As clinical trial teams increase their data collection, the need for cleaning systems also grows. Clinical trial firms are developing their own cleansing tech stacks to keep their data quality high.
According to a study by the Tufts Center for the Study of Drug Development, 73.9 percent of clinical research organizations use two or more EDC solutions. Only 26.1 percent of CROs use just one. The survey interviewed 194 respondents who used 12 different EDC systems.
EDC systems get to the root of clinical data cleaning. Not only do they make it easy to sort through data sets, but they also improve data collection from the start.
“The efficiency of an EDC system is directly related to its design,” the team at Med Institute explains. “An effective framework enables users to perform data entry in less time with fewer errors. A good way to prevent erroneous data from being entered in the database and to minimize the need for subsequent queries is the judicious use of edit checks.”
One of the easiest ways to reduce the time spent in data cleaning is to improve the data set that you need to review.

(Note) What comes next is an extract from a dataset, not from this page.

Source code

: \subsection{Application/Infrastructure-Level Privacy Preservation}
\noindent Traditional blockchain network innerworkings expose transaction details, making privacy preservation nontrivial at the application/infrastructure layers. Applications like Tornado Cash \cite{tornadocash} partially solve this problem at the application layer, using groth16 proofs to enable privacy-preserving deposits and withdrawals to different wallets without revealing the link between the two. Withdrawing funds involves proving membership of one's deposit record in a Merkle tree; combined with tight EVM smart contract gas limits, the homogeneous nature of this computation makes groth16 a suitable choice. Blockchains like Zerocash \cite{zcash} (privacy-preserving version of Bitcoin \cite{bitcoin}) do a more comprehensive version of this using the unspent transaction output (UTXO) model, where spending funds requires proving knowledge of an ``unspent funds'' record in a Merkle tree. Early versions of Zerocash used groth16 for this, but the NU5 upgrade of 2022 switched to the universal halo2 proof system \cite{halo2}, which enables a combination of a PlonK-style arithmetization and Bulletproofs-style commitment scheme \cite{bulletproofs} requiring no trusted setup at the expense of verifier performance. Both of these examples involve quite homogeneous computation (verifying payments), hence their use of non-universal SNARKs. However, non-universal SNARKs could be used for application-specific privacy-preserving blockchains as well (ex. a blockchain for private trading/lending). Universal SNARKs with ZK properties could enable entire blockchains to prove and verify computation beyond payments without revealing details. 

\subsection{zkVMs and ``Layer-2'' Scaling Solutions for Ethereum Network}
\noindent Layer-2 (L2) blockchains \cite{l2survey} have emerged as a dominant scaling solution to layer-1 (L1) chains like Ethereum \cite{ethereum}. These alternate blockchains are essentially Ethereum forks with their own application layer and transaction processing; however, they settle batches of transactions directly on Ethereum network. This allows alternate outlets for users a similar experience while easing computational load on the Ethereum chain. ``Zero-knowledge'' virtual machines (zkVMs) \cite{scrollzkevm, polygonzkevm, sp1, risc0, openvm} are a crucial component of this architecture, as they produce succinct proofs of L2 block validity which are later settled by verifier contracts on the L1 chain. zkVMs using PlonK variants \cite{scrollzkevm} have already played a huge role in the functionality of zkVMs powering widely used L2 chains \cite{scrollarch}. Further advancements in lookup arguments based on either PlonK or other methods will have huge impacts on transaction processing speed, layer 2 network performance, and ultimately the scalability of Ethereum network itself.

“As the use of EDC in clinical studies increases, it is becoming clear that such systems present new challenges in ensuring data integrity and subject safety,” write Adam Donat, Martin Hamilton, Irfan Khan, and Nichole Chamberlain at The Society of Clinical Research Associates. “During the study-planning phase for example, designing staff training on the study’s data management procedures helps to ensure each site is collecting accurate data uniformly across the study.”

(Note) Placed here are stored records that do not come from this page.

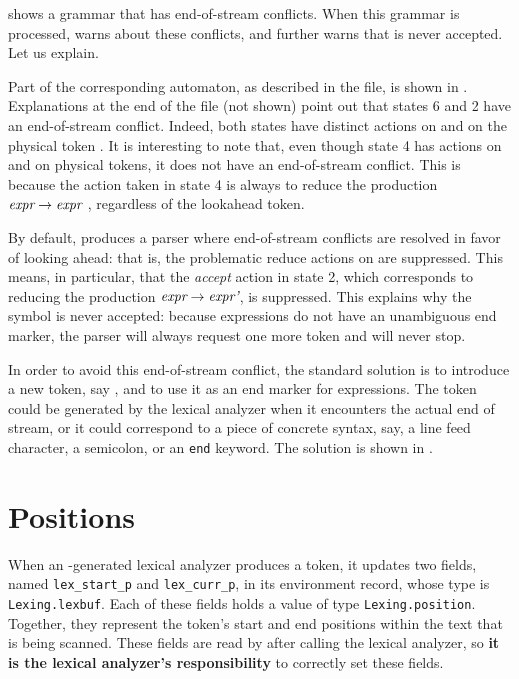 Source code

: \documentclass[onecolumn,11pt,nocopyrightspace,preprint]{sigplanconf}
\begin{document}
 shows a grammar that has end-of-stream conflicts.
When this grammar is processed, \menhir warns about these conflicts,
and further warns that  is never accepted. Let us explain.

Part of the corresponding automaton, as described in the \automaton file, is
shown in . Explanations at the end of the \automaton
file (not shown) point out that states 6 and 2 have an end-of-stream
conflict. Indeed, both states have distinct actions on \eos and on the
physical token .
%
It is interesting to note that, even though state 4 has actions on \eos and on
physical tokens, it does not have an end-of-stream conflict. This is because
the action taken in state 4 is always to reduce the production $\nt{expr}
\rightarrow \nt{expr}$  , regardless of the lookahead
token.

By default, \menhir produces a parser where end-of-stream conflicts are
resolved in favor of looking ahead: that is, the problematic reduce actions on
\eos are suppressed. This means, in particular, that the \emph{accept} action
in state 2, which corresponds to reducing the production $\nt{expr}
\rightarrow \nt{expr'}$, is suppressed. This explains why the symbol 
is never accepted: because expressions do not have an unambiguous end marker,
the parser will always request one more token and will never stop.

In order to avoid this end-of-stream conflict, the standard solution is to
introduce a new token, say , and to use it as an end marker for
expressions. The  token could be generated by the lexical analyzer
when it encounters the actual end of stream, or it could correspond to a piece
of concrete syntax, say, a line feed character, a semicolon, or an
\texttt{end} keyword. The solution is shown in .


\section{Positions}
\label{sec:positions}

When an \ocamllex-generated lexical analyzer produces a token, it updates
two fields, named \verb+lex_start_p+ and \verb+lex_curr_p+, in its environment
record, whose type is \verb+Lexing.lexbuf+. Each of these fields holds a value
of type \verb+Lexing.position+. Together, they represent the token's start and
end positions within the text that is being scanned. These fields are read by
\menhir after calling the lexical analyzer, so \textbf{it is the lexical
  analyzer's responsibility} to correctly set these fields.
\end{document}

Even with advanced EDC systems, clinical trials are still focused on humans and conducted by humans. Proper training and the right tools can improve the data collection process and reduce the burden on researchers to clean data sets that are incorrect or disorganized.
Human error will always be a part of clinical trials. Even the best researchers can input incorrect numbers or tweak an algorithm by accident. Electronic data capture systems work to find these errors and serve as a system of checks and balances with research teams. This allows for better data and more confident results as different treatments are approved.